More

fangjin · on Nov 22, 2021

Druid founder @zedruid writes a (satirical) benchmarking blog post about Druid vs Clickhouse and Rockset. The results are technically valid, but should you ever trust a benchmark?

zX41ZdbW · on Nov 22, 2021

They did not actually perform benchmark for ClickHouse, just copy-pasted the results from some old article: https://altinity.com/blog/clickhouse-nails-cost-efficiency-c...

fangjin · on Oct 11, 2016

While Druid was initially built for batch loads, the architecture has evolved substantially as the project has matured. Today, Druid supports exactly-once streaming ingestion from Kafka, and large production deployments routinely stream millions of events per second into Druid.

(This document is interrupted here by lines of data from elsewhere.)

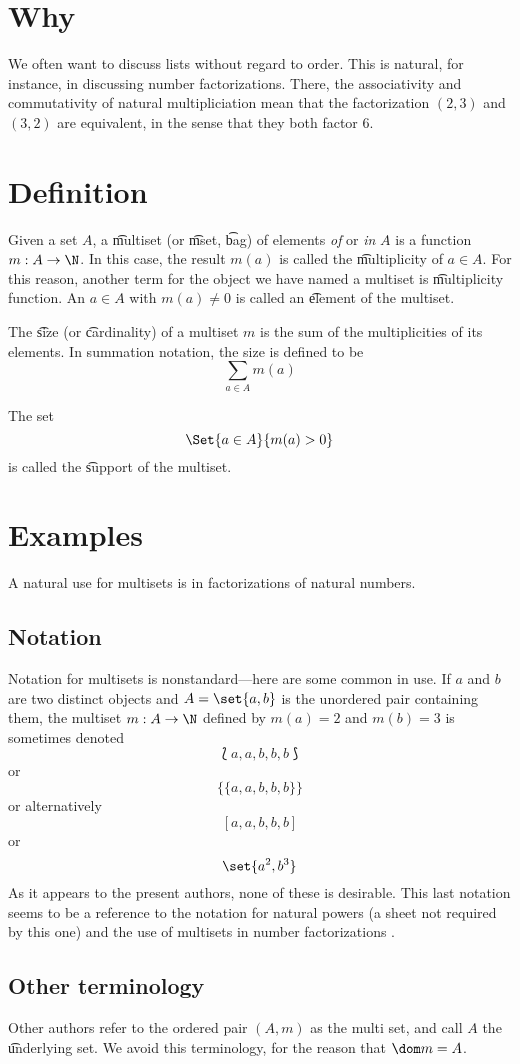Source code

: 
\section*{Why}

We often want to discuss lists without regard to order.
This is natural, for instance, in discussing number factorizations.
There, the associativity and commutativity of natural multipliciation mean that the factorization $(2, 3)$ and $(3,2)$ are equivalent, in the sense that they both factor 6.

\section*{Definition}

Given a set $A$, a \t{multiset} (or \t{mset}, \t{bag}) of elements \textit{of} or \textit{in} $A$ is a function $m: A \to \N  $.
In this case, the result $m(a)$ is called the \t{multiplicity} of $a \in A$.
For this reason, another term for the object we have named a multiset is \t{multiplicity function}.
An $a \in A$ with $m(a) \neq 0$ is called an \t{element} of the multiset.

The \t{size} (or \t{cardinality}) of a multiset $m$ is the sum of the multiplicities of its elements.
In summation notation, the size is defined to be
\[
\sum_{a \in A} m(a)
\]

The set
\[
\Set{a \in A}{m(a) > 0}
\]
is called the \t{support} of the multiset.

\section*{Examples}

A natural use for multisets is in factorizations of natural numbers.

\subsection*{Notation}

Notation for multisets is nonstandard---here are some common in use.
If $a$ and $b$ are two distinct objects and $A = \set{a, b}$ is the unordered pair containing them, the multiset $m: A \to \N  $ defined by $m(a) = 2$ and $m(b) = 3$ is sometimes denoted
\[
\lbag a,a,b,b,b \rbag
\]
or
\[
\{ \{ a,a,b,b,b\} \}
\]
or alternatively
\[
[a,a,b,b,b]
\]
or
\[
\set{a^2, b^3}
\]
As it appears to the present authors, none of these is desirable.
This last notation seems to be a reference to the notation for natural powers (a sheet not required by this one) and the use of multisets in number factorizations .

\subsection*{Other terminology}

Other authors refer to the ordered pair $(A, m)$ as the multi set, and call $A$ the \t{underlying set}.
We avoid this terminology, for the reason that $\dom m = A$.

\blankpage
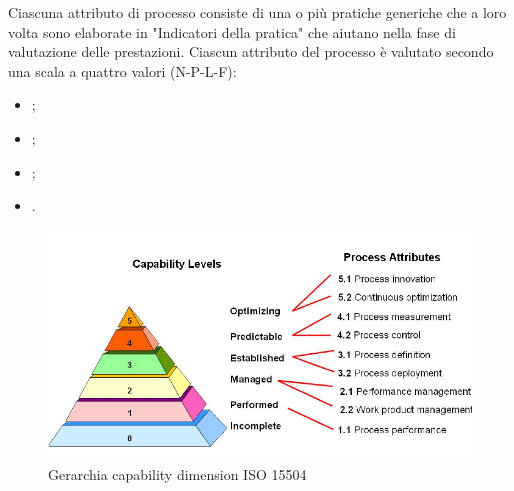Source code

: Ciascuna attributo di processo consiste di una o più pratiche generiche che a loro volta sono elaborate in "Indicatori della pratica" che aiutano nella fase di valutazione delle prestazioni.
Ciascun attributo del processo è valutato secondo una scala a quattro valori (N-P-L-F):
\begin{itemize}
	\item {};
	\item {};
	\item {};
	\item {}.
\end{itemize}
\begin{figure}[h]
	\includegraphics[width=1\textwidth]{../includes/pics/ISO_15504.png}
	\caption{Gerarchia capability dimension ISO 15504}
\end{figure}
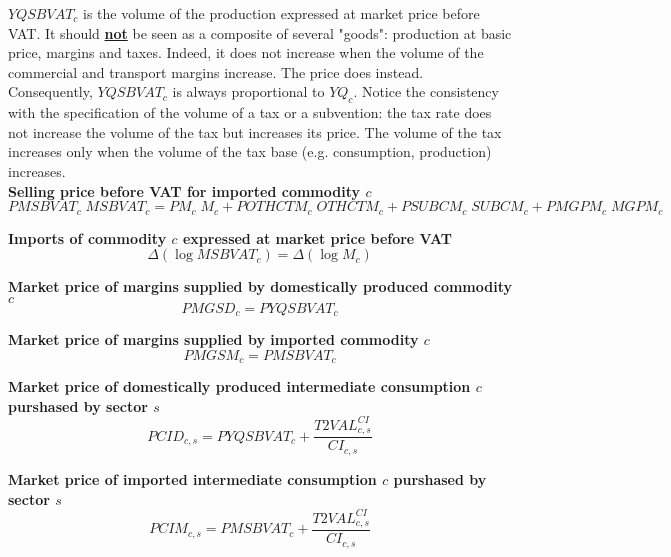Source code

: \documentclass[12pt]{article}
\numberwithin{equation}{section}
\begin{document}
$YQSBVAT_{c}$ is the volume of the production expressed at market price before VAT. It should \textbf{\underline{not}} be seen as a composite of several "goods": production at basic price, margins and taxes. Indeed, it does not increase when the volume of the commercial and transport margins increase. The price does instead. Consequently, $YQSBVAT_{c}$ is always proportional to $YQ_{c}$. Notice the consistency with the specification of the volume of a tax or a subvention: the tax rate does not increase the volume of the tax but increases its price. The volume of the tax increases only when the volume of the tax base (e.g. consumption, production) increases. \\

\noindent \textbf{Selling price before VAT for imported commodity $c$} 
\begin{dmath}
PMSBVAT_{c} \; MSBVAT_{c} = PM_{c} \; M_{c} + POTHCTM_{c} \; OTHCTM_{c} + PSUBCM_{c} \; SUBCM_{c} + PMGPM_{c} \; MGPM_{c}
\label{Exception_taxes_prices.mdlPMSBVAT[c]}
\end{dmath}

\noindent \textbf{Imports of commodity $c$ expressed at market price before VAT} 
\begin{dmath}
\varDelta \left(\operatorname{log} MSBVAT_{c}\right) = \varDelta \left(\operatorname{log} M_{c}\right)
\label{Exception_taxes_prices.mdlMSBVAT[c]}
\end{dmath}

\noindent \textbf{Market price of margins supplied by domestically produced commodity $c$} 
\begin{dmath}
PMGSD_{c} = PYQSBVAT_{c}
\label{Exception_taxes_prices.mdlPMGSD[c]}
\end{dmath}

\noindent \textbf{Market price of margins supplied by imported commodity $c$} 
\begin{dmath}
PMGSM_{c} = PMSBVAT_{c}
\label{Exception_taxes_prices.mdlPMGSM[c]}
\end{dmath}

\noindent \textbf{Market price of domestically produced intermediate consumption $c$ purshased by sector $s$} 
\begin{dmath}
PCID_{c, s} = PYQSBVAT_{c} + \frac{T2VAL^{CI}_{c, s}}{CI_{c, s}}
\label{Exception_taxes_prices.mdlPCID[c, s]}
\end{dmath}

\noindent \textbf{Market price of imported intermediate consumption $c$ purshased by sector $s$} 
\begin{dmath}
PCIM_{c, s} = PMSBVAT_{c} + \frac{T2VAL^{CI}_{c, s}}{CI_{c, s}}
\label{Exception_taxes_prices.mdlPCIM[c, s]}
\end{dmath}
\end{document}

dataloopio · on Oct 11, 2016

Can you point me to a source for 'routinely stream millions of events per second into druid'?

While it is true that druid is great at querying billions of rows per second it's not very good at ingress. Here is a mailing list discussion for some background.

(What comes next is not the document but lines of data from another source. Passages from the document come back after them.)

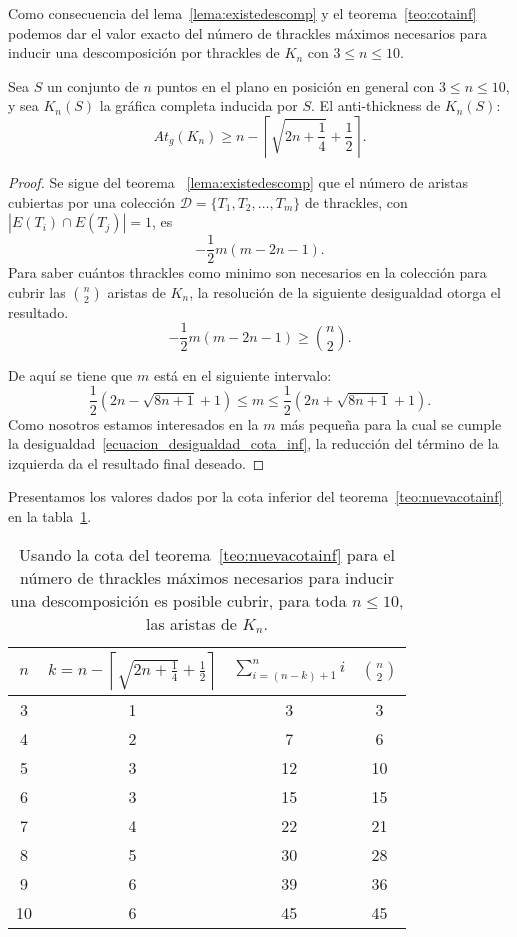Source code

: Como consecuencia del lema~\ref{lema:existedescomp} y el teorema~\ref{teo:cotainf} podemos dar el valor exacto del número de thrackles máximos necesarios para inducir una descomposición por thrackles de $K_n$ con $ 3\leq n \leq 10$.

\begin{theorem}\label{teo:nuevacotainf}
  Sea $S$ un conjunto de $n$ puntos en el plano en posición en general con $3\leq n \leq 10$, y sea $K_n(S)$ la gráfica completa inducida por $S$. El anti-thickness de $K_n(S)$:
  \begin{equation}
    At_g(K_n) \geq n - \left\lceil\sqrt{2n+\frac{1}{4}} + \frac{1}{2}\right\rceil.
    \label{ecuacion_cota_inf}
  \end{equation}
\end{theorem}
\begin{proof}
  Se sigue del teorema ~\ref{lema:existedescomp} que el número de aristas
  cubiertas por una colección $\mathcal{D}=\{T_1,T_2,\dots,T_m\}$ de thrackles, con $|E(T_i)\cap E(T_j)| = 1$, es
  \[ -\frac{1}{2}m(m-2n-1). \]
  Para saber cuántos thrackles como minimo son necesarios en la colección para cubrir las $\binom{n}{2}$ aristas de $K_n$, la resolución de la siguiente desigualdad otorga el resultado.
  \begin{equation}
     -\frac{1}{2}m(m-2n-1) \geq \binom{n}{2}.
     \label{ecuacion_desigualdad_cota_inf}
  \end{equation}

  De aquí se tiene que $m$ está en el siguiente intervalo:
  \[
    \frac{1}{2}\left(2n-\sqrt{8n+1} + 1\right) \leq m \leq  \frac{1}{2}\left(2n+\sqrt{8n+1} + 1\right).
  \]
  Como nosotros estamos interesados en la $m$ más pequeña para la cual se cumple la desigualdad~\ref{ecuacion_desigualdad_cota_inf}, la reducción del
  término de la izquierda da el resultado final deseado.
\end{proof}
Presentamos los valores dados por la cota inferior del
teorema~\ref{teo:nuevacotainf} en la tabla~\ref{table:atnuevacota}.
\begin{table}[t]
  \centering
  \begin{tabular}{|c|c|c|c|}
    \hline
    $n$ & $k=n - \left\lceil\sqrt{2n+\frac{1}{4}} + \frac{1}{2}\right\rceil$ & $\sum^n_{i=(n-k) + 1}i$ & $\binom{n}{2}$\\[5pt] \hline\hline
    3   & 1  & 3 & 3 \\ \hline
    4   & 2  & 7 & 6 \\ \hline
    5   & 3  & 12 & 10 \\ \hline
    6   & 3  & 15 & 15 \\ \hline
    7   & 4  & 22 & 21 \\ \hline
    8   & 5  & 30 & 28 \\ \hline
    9   & 6  & 39 & 36 \\ \hline
    10  & 6  & 45 & 45 \\ \hline
  \end{tabular}
  \caption{Usando la cota del teorema~\ref{teo:nuevacotainf} para el número de
  thrackles máximos necesarios para inducir una descomposición es posible
  cubrir, para toda $n\leq 10$, las aristas de $K_n$.}
  \label{table:atnuevacota}
\end{table}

https://groups.google.com/forum/#!searchin/druid-user/benchm...

cheddar · on Oct 11, 2016

What kind of ingestion numbers are you working with? The thread you link to shows that Druid can ingest ~27.5k events/sec per node, which is roughly 2.376bn events a day per node.

While you can claim bias here too, we have multiple clusters ingesting in the high hundreds of thousands of events/second and our largest cluster does close to 2m/s. That's definitely scaled horizontally across multiple nodes.

If you are suggesting there is a system out there that can ingest millions of messages a second on a single node, I'd love to hear about it :).

edit: Ah, I see from the spreadsheet that you linked that there are systems out there that claim 2.5-3.5m writes per second per node. That's really quite amazing, would be awesome if you could provide the methodology used to collect those numbers. For example, if you are sending in 500 byte events (a rather common size for what we do), if my calculations are correct, you are now sustaining 14 Gbps, which means those benchmarks were done on some beefy hardware. Can you link to a blog post that details the methodology?

dataloopio · on Oct 11, 2016

Most benchmarks are given a colour for reliability and link to repeatability.

cheddar · on Oct 11, 2016

Ah, cool, I chased down what you are doing and figured out that you are doing an apples to oranges comparison.

As described in your benchmark description:

https://gist.github.com/sacreman/b77eb561270e19ca973dd505527...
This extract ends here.